*** Begin section ***
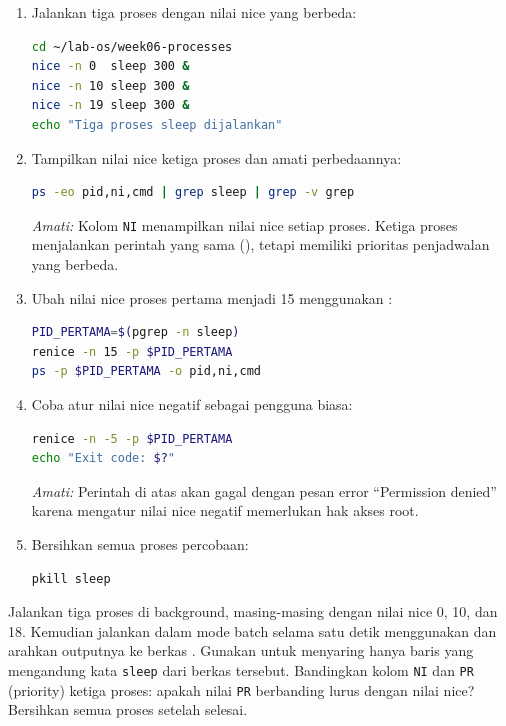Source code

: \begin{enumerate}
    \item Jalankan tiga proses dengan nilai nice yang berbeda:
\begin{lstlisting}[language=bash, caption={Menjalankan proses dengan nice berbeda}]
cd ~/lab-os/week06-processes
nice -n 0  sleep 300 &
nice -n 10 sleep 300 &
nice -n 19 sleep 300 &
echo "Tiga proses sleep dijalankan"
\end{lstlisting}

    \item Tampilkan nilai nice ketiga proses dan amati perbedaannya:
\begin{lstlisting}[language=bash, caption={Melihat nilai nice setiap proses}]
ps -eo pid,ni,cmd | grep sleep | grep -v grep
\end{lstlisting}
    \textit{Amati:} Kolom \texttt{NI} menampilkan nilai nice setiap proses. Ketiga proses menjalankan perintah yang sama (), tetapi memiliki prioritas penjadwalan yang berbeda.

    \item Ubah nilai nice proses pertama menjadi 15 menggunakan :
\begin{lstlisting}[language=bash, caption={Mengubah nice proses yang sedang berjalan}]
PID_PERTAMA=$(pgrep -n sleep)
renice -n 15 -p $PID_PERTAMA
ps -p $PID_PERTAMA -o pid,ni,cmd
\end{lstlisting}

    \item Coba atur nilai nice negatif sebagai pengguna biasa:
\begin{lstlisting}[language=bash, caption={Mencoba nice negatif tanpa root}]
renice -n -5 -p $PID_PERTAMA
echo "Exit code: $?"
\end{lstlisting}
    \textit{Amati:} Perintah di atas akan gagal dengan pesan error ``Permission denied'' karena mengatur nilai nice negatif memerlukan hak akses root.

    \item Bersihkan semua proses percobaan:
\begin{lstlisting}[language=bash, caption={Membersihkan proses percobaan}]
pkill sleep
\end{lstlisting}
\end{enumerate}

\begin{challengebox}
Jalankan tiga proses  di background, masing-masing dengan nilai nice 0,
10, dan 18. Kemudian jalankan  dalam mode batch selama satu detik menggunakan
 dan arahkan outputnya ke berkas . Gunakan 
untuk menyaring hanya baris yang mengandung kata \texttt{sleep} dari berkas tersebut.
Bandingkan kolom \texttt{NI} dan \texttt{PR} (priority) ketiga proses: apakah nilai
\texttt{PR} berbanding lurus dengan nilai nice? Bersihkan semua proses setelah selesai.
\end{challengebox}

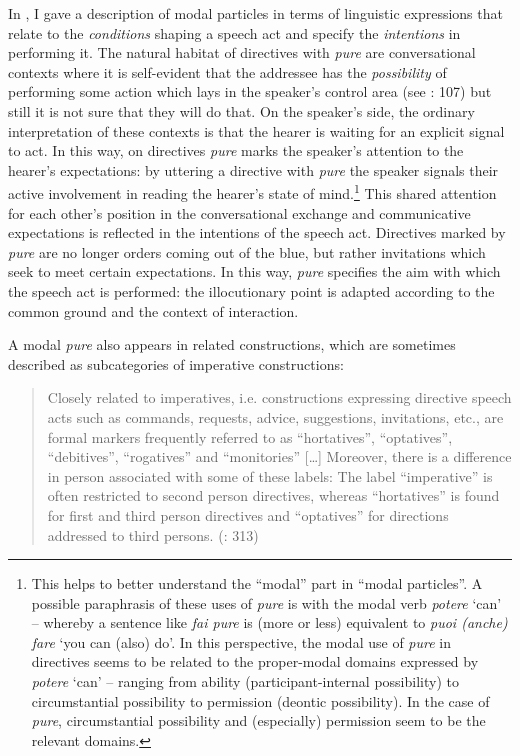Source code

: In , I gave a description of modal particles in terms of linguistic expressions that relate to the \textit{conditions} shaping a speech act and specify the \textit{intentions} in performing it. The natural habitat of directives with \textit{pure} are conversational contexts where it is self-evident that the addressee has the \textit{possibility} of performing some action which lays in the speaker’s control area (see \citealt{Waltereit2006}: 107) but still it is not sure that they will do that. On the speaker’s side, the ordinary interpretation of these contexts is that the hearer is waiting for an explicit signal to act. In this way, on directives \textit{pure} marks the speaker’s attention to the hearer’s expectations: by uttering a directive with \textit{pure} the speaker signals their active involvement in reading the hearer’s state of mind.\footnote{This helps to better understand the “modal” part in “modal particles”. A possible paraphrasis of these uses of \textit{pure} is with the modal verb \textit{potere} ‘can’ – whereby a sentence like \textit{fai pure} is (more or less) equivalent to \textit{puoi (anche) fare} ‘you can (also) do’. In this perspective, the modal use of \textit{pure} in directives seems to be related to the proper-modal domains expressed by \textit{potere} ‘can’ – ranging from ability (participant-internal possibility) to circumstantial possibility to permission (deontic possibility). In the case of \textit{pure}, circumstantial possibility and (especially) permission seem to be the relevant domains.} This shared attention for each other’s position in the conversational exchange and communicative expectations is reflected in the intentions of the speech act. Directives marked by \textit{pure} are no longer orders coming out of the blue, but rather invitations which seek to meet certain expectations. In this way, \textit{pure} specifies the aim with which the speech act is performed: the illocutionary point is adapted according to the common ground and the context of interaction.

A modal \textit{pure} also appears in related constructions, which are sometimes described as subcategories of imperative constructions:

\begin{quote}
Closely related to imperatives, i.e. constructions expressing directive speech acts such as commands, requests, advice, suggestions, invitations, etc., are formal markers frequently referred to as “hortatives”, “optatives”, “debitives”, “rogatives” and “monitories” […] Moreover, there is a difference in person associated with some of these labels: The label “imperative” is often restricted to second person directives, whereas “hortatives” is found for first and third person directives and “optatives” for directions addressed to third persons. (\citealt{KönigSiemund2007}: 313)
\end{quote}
*** End section ***
*** Begin section ***
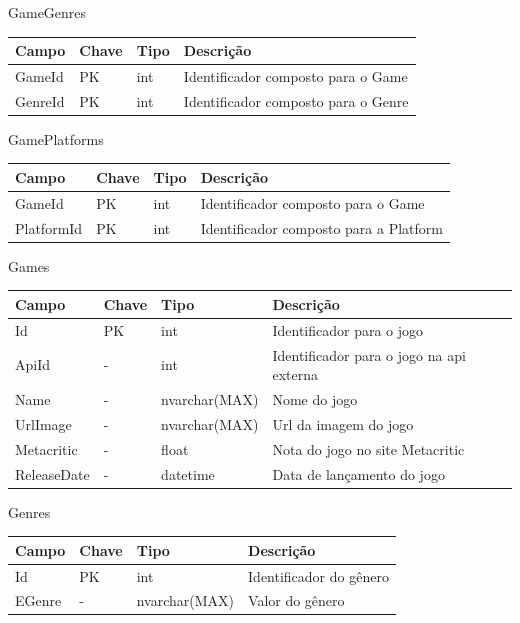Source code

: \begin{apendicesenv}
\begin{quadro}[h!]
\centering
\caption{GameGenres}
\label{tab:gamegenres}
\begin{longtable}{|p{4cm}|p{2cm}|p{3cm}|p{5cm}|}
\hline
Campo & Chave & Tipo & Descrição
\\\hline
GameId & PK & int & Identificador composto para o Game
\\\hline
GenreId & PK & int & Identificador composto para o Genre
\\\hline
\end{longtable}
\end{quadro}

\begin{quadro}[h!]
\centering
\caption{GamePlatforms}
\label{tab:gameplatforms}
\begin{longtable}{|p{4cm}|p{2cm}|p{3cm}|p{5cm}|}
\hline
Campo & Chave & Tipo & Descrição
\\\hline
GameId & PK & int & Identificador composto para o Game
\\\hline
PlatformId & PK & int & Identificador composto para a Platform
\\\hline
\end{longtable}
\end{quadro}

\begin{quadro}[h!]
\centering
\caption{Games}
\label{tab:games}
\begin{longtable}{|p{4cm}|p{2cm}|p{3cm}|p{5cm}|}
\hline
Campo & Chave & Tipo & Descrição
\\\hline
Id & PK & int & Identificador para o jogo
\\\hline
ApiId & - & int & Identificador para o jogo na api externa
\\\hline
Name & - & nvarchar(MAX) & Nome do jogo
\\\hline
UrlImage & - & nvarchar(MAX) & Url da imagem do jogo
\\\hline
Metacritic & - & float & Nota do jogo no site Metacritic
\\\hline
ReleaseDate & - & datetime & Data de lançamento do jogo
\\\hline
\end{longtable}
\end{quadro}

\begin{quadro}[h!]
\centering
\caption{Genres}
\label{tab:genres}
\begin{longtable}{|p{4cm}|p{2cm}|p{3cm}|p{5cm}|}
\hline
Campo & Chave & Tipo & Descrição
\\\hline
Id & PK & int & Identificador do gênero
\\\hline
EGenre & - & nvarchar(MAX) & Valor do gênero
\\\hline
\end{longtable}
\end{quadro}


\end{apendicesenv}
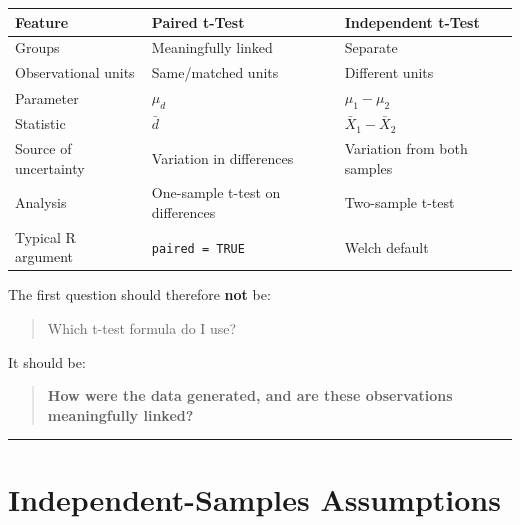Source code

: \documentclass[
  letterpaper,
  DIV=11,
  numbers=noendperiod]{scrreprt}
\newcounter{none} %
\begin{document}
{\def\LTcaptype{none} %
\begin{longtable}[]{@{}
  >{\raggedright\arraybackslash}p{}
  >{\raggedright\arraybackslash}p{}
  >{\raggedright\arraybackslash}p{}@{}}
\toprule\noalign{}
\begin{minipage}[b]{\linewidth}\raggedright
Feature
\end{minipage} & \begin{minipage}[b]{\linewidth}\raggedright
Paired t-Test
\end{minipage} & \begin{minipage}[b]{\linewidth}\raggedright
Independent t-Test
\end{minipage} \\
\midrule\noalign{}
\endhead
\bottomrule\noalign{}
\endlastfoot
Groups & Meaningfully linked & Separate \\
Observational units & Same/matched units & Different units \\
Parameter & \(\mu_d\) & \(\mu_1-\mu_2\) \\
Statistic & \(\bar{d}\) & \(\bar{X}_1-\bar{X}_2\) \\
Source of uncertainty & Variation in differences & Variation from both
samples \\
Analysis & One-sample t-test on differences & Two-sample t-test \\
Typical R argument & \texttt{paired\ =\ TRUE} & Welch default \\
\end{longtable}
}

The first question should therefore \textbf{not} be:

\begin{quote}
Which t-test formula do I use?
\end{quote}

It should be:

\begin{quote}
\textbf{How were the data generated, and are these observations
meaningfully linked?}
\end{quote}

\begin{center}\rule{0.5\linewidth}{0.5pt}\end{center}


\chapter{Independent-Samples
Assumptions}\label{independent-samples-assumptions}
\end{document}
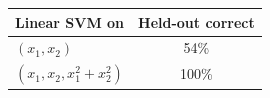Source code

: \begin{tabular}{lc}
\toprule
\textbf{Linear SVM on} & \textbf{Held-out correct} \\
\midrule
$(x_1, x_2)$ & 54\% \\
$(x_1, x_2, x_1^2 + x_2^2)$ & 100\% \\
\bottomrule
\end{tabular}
*** End section ***
Return a copy of each line in the records above that has "gênero" in it.

Id & PK & int & Identificador do gênero
EGenre & - & nvarchar(MAX) & Valor do gênero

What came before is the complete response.